- Problem: Give back a single figure: the number of lines in the entries below that contain "はなしだ".

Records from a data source
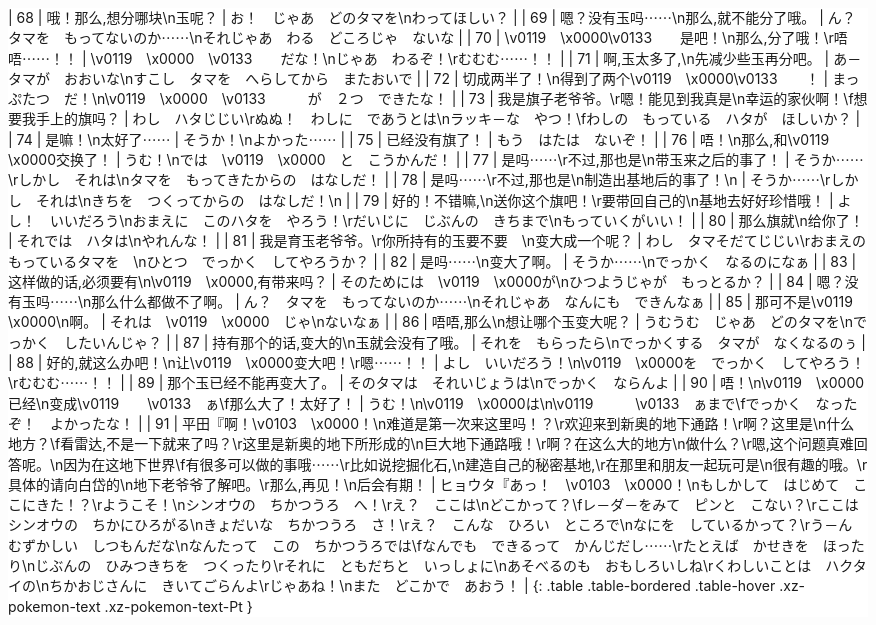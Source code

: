 | 68 | 哦！那么,想分哪块\n玉呢？ | お！　じゃあ　どのタマを\nわってほしい？ |
| 69 | 嗯？没有玉吗⋯⋯\n那么,就不能分了哦。 | ん？　タマを　もってないのか⋯⋯\nそれじゃあ　わる　どころじゃ　ないな |
| 70 | \v0119　\x0000\v0133　　是吧！\n那么,分了哦！\r唔唔⋯⋯！！ | \v0119　\x0000　\v0133　　だな！\nじゃあ　わるぞ！\rむむむ⋯⋯！！ |
| 71 | 啊,玉太多了,\n先减少些玉再分吧。 | あ－　タマが　おおいな\nすこし　タマを　へらしてから　またおいで |
| 72 | 切成两半了！\n得到了两个\v0119　\x0000\v0133　　！ | まっぷたつ　だ！\n\v0119　\x0000　\v0133　　　が　２つ　できたな！ |
| 73 | 我是旗子老爷爷。\r嗯！能见到我真是\n幸运的家伙啊！\f想要我手上的旗吗？ | わし　ハタじじい\rぬぬ！　わしに　であうとは\nラッキ－な　やつ！\fわしの　もっている　ハタが　ほしいか？ |
| 74 | 是嘛！\n太好了⋯⋯ | そうか！\nよかった⋯⋯ |
| 75 | 已经没有旗了！ | もう　はたは　ないぞ！ |
| 76 | 唔！\n那么,和\v0119　\x0000交换了！ | うむ！\nでは　\v0119　\x0000　と　こうかんだ！ |
| 77 | 是吗⋯⋯\r不过,那也是\n带玉来之后的事了！ | そうか⋯⋯\rしかし　それは\nタマを　もってきたからの　はなしだ！ |
| 78 | 是吗⋯⋯\r不过,那也是\n制造出基地后的事了！\n | そうか⋯⋯\rしかし　それは\nきちを　つくってからの　はなしだ！\n |
| 79 | 好的！不错嘛,\n送你这个旗吧！\r要带回自己的\n基地去好好珍惜哦！ | よし！　いいだろう\nおまえに　このハタを　やろう！\rだいじに　じぶんの　きちまで\nもっていくがいい！ |
| 80 | 那么旗就\n给你了！ | それでは　ハタは\nやれんな！ |
| 81 | 我是育玉老爷爷。\r你所持有的玉要不要　\n变大成一个呢？ | わし　タマそだてじじい\rおまえの　もっているタマを　\nひとつ　でっかく　してやろうか？ |
| 82 | 是吗⋯⋯\n变大了啊。 | そうか⋯⋯\nでっかく　なるのになぁ |
| 83 | 这样做的话,必须要有\n\v0119　\x0000,有带来吗？ | そのためには　\v0119　\x0000が\nひつようじゃが　もっとるか？ |
| 84 | 嗯？没有玉吗⋯⋯\n那么什么都做不了啊。 | ん？　タマを　もってないのか⋯⋯\nそれじゃあ　なんにも　できんなぁ |
| 85 | 那可不是\v0119　\x0000\n啊。 | それは　\v0119　\x0000　じゃ\nないなぁ |
| 86 | 唔唔,那么\n想让哪个玉变大呢？ | うむうむ　じゃあ　どのタマを\nでっかく　したいんじゃ？ |
| 87 | 持有那个的话,变大的\n玉就会没有了哦。 | それを　もらったら\nでっかくする　タマが　なくなるのぅ |
| 88 | 好的,就这么办吧！\n让\v0119　\x0000变大吧！\r嗯⋯⋯！！ | よし　いいだろう！\n\v0119　\x0000を　でっかく　してやろう！\rむむむ⋯⋯！！ |
| 89 | 那个玉已经不能再变大了。 | そのタマは　それいじょうは\nでっかく　ならんよ |
| 90 | 唔！\n\v0119　\x0000已经\n变成\v0119　　\v0133　ぁ\f那么大了！太好了！ | うむ！\n\v0119　\x0000は\n\v0119　　　\v0133　ぁまで\fでっかく　なったぞ！　よかったな！ |
| 91 | 平田『啊！\v0103　\x0000！\n难道是第一次来这里吗！？\r欢迎来到新奥的地下通路！\r啊？这里是\n什么地方？\f看雷达,不是一下就来了吗？\r这里是新奥的地下所形成的\n巨大地下通路哦！\r啊？在这么大的地方\n做什么？\r嗯,这个问题真难回答呢。\n因为在这地下世界\f有很多可以做的事哦⋯⋯\r比如说挖掘化石,\n建造自己的秘密基地,\r在那里和朋友一起玩可是\n很有趣的哦。\r具体的请向白岱的\n地下老爷爷了解吧。\r那么,再见！\n后会有期！ | ヒョウタ『あっ！　\v0103　\x0000！\nもしかして　はじめて　ここにきた！？\rようこそ！\nシンオウの　ちかつうろ　へ！\rえ？　ここは\nどこかって？\fレ－ダ－をみて　ピンと　こない？\rここは　シンオウの　ちかにひろがる\nきょだいな　ちかつうろ　さ！\rえ？　こんな　ひろい　ところで\nなにを　しているかって？\rう－ん　むずかしい　しつもんだな\nなんたって　この　ちかつうろでは\fなんでも　できるって　かんじだし⋯⋯\rたとえば　かせきを　ほったり\nじぶんの　ひみつきちを　つくったり\rそれに　ともだちと　いっしょに\nあそべるのも　おもしろいしね\rくわしいことは　ハクタイの\nちかおじさんに　きいてごらんよ\rじゃあね！\nまた　どこかで　あおう！ |
{: .table .table-bordered .table-hover .xz-pokemon-text .xz-pokemon-text-Pt }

- Response below: 2